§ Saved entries
BEGIN

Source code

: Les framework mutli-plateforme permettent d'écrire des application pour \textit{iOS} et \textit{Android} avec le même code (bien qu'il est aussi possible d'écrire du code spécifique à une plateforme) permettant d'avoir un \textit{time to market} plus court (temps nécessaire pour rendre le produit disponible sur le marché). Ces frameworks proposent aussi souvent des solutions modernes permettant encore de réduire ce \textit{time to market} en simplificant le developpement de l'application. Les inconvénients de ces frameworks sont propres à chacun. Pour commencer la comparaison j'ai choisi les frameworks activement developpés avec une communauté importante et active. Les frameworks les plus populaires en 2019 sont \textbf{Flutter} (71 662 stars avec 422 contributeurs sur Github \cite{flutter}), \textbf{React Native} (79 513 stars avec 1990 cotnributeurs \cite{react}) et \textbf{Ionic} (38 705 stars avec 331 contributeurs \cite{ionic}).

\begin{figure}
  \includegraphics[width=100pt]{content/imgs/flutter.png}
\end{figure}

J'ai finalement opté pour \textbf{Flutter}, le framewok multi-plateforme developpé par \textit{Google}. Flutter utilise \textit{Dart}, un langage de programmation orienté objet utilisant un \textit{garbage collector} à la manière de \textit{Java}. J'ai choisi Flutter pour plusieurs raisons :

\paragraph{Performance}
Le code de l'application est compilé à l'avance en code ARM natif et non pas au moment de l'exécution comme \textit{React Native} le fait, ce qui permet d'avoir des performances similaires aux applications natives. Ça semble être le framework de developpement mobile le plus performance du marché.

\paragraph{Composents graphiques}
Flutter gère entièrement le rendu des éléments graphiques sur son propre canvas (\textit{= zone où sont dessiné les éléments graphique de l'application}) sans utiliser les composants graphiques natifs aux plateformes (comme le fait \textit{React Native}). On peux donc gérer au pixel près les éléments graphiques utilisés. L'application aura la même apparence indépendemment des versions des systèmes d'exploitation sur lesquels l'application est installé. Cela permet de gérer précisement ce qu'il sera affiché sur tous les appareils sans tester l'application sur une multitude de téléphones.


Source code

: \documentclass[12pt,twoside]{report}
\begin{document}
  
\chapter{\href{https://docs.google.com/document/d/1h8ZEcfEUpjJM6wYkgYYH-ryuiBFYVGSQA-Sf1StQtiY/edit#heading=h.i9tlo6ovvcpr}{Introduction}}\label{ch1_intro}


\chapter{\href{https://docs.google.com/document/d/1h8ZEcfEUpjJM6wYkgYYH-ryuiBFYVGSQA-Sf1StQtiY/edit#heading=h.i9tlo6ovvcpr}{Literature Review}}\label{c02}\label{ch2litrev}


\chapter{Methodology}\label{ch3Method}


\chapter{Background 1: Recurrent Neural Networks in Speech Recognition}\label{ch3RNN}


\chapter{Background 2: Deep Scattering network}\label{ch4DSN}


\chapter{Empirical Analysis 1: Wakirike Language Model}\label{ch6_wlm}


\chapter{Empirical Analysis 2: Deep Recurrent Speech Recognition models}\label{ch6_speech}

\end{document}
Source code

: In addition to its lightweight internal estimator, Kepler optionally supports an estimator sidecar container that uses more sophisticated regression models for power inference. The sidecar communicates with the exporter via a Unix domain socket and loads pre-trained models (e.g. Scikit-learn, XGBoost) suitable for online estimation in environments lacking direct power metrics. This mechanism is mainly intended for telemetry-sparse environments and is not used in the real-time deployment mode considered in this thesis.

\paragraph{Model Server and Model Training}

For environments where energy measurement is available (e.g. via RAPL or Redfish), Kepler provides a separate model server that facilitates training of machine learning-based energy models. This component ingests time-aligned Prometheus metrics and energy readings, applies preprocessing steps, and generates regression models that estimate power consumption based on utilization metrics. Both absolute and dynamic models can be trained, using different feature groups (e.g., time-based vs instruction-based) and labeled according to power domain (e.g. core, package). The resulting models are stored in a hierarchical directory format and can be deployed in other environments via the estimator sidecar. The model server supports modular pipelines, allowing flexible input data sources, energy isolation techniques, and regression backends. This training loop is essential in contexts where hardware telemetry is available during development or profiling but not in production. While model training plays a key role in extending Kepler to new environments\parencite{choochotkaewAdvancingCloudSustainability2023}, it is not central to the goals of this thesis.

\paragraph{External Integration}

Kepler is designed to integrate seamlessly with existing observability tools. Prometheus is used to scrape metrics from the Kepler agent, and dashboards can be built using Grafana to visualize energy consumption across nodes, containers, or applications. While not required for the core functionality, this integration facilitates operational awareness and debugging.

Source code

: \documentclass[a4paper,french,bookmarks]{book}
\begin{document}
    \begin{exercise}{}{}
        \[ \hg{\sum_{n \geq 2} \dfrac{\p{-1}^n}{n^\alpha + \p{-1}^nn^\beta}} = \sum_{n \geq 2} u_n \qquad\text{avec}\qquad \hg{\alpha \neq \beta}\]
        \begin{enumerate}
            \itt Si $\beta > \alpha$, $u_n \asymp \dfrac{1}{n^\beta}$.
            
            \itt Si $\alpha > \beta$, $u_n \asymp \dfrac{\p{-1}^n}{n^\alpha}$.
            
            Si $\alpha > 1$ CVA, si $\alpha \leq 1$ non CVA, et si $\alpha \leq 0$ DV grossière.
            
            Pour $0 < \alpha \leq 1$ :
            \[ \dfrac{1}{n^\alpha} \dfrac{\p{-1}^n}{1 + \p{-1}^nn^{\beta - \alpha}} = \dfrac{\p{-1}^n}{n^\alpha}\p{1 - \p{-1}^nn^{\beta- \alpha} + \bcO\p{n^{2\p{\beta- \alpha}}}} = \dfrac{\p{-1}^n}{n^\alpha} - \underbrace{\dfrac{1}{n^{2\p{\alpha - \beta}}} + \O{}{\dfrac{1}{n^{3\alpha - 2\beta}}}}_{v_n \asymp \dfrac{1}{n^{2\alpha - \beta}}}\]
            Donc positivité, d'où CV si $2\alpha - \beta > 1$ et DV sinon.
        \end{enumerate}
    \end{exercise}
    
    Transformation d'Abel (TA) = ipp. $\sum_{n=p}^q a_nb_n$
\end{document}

END

Give every entry again, character for character.

§ EXERCISE ANSWER
Source code

: Les framework mutli-plateforme permettent d'écrire des application pour \textit{iOS} et \textit{Android} avec le même code (bien qu'il est aussi possible d'écrire du code spécifique à une plateforme) permettant d'avoir un \textit{time to market} plus court (temps nécessaire pour rendre le produit disponible sur le marché). Ces frameworks proposent aussi souvent des solutions modernes permettant encore de réduire ce \textit{time to market} en simplificant le developpement de l'application. Les inconvénients de ces frameworks sont propres à chacun. Pour commencer la comparaison j'ai choisi les frameworks activement developpés avec une communauté importante et active. Les frameworks les plus populaires en 2019 sont \textbf{Flutter} (71 662 stars avec 422 contributeurs sur Github \cite{flutter}), \textbf{React Native} (79 513 stars avec 1990 cotnributeurs \cite{react}) et \textbf{Ionic} (38 705 stars avec 331 contributeurs \cite{ionic}).

\begin{figure}
  \includegraphics[width=100pt]{content/imgs/flutter.png}
\end{figure}

J'ai finalement opté pour \textbf{Flutter}, le framewok multi-plateforme developpé par \textit{Google}. Flutter utilise \textit{Dart}, un langage de programmation orienté objet utilisant un \textit{garbage collector} à la manière de \textit{Java}. J'ai choisi Flutter pour plusieurs raisons :

\paragraph{Performance}
Le code de l'application est compilé à l'avance en code ARM natif et non pas au moment de l'exécution comme \textit{React Native} le fait, ce qui permet d'avoir des performances similaires aux applications natives. Ça semble être le framework de developpement mobile le plus performance du marché.

\paragraph{Composents graphiques}
Flutter gère entièrement le rendu des éléments graphiques sur son propre canvas (\textit{= zone où sont dessiné les éléments graphique de l'application}) sans utiliser les composants graphiques natifs aux plateformes (comme le fait \textit{React Native}). On peux donc gérer au pixel près les éléments graphiques utilisés. L'application aura la même apparence indépendemment des versions des systèmes d'exploitation sur lesquels l'application est installé. Cela permet de gérer précisement ce qu'il sera affiché sur tous les appareils sans tester l'application sur une multitude de téléphones.


Source code

: \documentclass[12pt,twoside]{report}
\begin{document}
  
\chapter{\href{https://docs.google.com/document/d/1h8ZEcfEUpjJM6wYkgYYH-ryuiBFYVGSQA-Sf1StQtiY/edit#heading=h.i9tlo6ovvcpr}{Introduction}}\label{ch1_intro}


\chapter{\href{https://docs.google.com/document/d/1h8ZEcfEUpjJM6wYkgYYH-ryuiBFYVGSQA-Sf1StQtiY/edit#heading=h.i9tlo6ovvcpr}{Literature Review}}\label{c02}\label{ch2litrev}


\chapter{Methodology}\label{ch3Method}


\chapter{Background 1: Recurrent Neural Networks in Speech Recognition}\label{ch3RNN}


\chapter{Background 2: Deep Scattering network}\label{ch4DSN}


\chapter{Empirical Analysis 1: Wakirike Language Model}\label{ch6_wlm}


\chapter{Empirical Analysis 2: Deep Recurrent Speech Recognition models}\label{ch6_speech}

\end{document}
Source code

: In addition to its lightweight internal estimator, Kepler optionally supports an estimator sidecar container that uses more sophisticated regression models for power inference. The sidecar communicates with the exporter via a Unix domain socket and loads pre-trained models (e.g. Scikit-learn, XGBoost) suitable for online estimation in environments lacking direct power metrics. This mechanism is mainly intended for telemetry-sparse environments and is not used in the real-time deployment mode considered in this thesis.

\paragraph{Model Server and Model Training}

For environments where energy measurement is available (e.g. via RAPL or Redfish), Kepler provides a separate model server that facilitates training of machine learning-based energy models. This component ingests time-aligned Prometheus metrics and energy readings, applies preprocessing steps, and generates regression models that estimate power consumption based on utilization metrics. Both absolute and dynamic models can be trained, using different feature groups (e.g., time-based vs instruction-based) and labeled according to power domain (e.g. core, package). The resulting models are stored in a hierarchical directory format and can be deployed in other environments via the estimator sidecar. The model server supports modular pipelines, allowing flexible input data sources, energy isolation techniques, and regression backends. This training loop is essential in contexts where hardware telemetry is available during development or profiling but not in production. While model training plays a key role in extending Kepler to new environments\parencite{choochotkaewAdvancingCloudSustainability2023}, it is not central to the goals of this thesis.

\paragraph{External Integration}

Kepler is designed to integrate seamlessly with existing observability tools. Prometheus is used to scrape metrics from the Kepler agent, and dashboards can be built using Grafana to visualize energy consumption across nodes, containers, or applications. While not required for the core functionality, this integration facilitates operational awareness and debugging.

Source code

: \documentclass[a4paper,french,bookmarks]{book}
\begin{document}
    \begin{exercise}{}{}
        \[ \hg{\sum_{n \geq 2} \dfrac{\p{-1}^n}{n^\alpha + \p{-1}^nn^\beta}} = \sum_{n \geq 2} u_n \qquad\text{avec}\qquad \hg{\alpha \neq \beta}\]
        \begin{enumerate}
            \itt Si $\beta > \alpha$, $u_n \asymp \dfrac{1}{n^\beta}$.
            
            \itt Si $\alpha > \beta$, $u_n \asymp \dfrac{\p{-1}^n}{n^\alpha}$.
            
            Si $\alpha > 1$ CVA, si $\alpha \leq 1$ non CVA, et si $\alpha \leq 0$ DV grossière.
            
            Pour $0 < \alpha \leq 1$ :
            \[ \dfrac{1}{n^\alpha} \dfrac{\p{-1}^n}{1 + \p{-1}^nn^{\beta - \alpha}} = \dfrac{\p{-1}^n}{n^\alpha}\p{1 - \p{-1}^nn^{\beta- \alpha} + \bcO\p{n^{2\p{\beta- \alpha}}}} = \dfrac{\p{-1}^n}{n^\alpha} - \underbrace{\dfrac{1}{n^{2\p{\alpha - \beta}}} + \O{}{\dfrac{1}{n^{3\alpha - 2\beta}}}}_{v_n \asymp \dfrac{1}{n^{2\alpha - \beta}}}\]
            Donc positivité, d'où CV si $2\alpha - \beta > 1$ et DV sinon.
        \end{enumerate}
    \end{exercise}
    
    Transformation d'Abel (TA) = ipp. $\sum_{n=p}^q a_nb_n$
\end{document}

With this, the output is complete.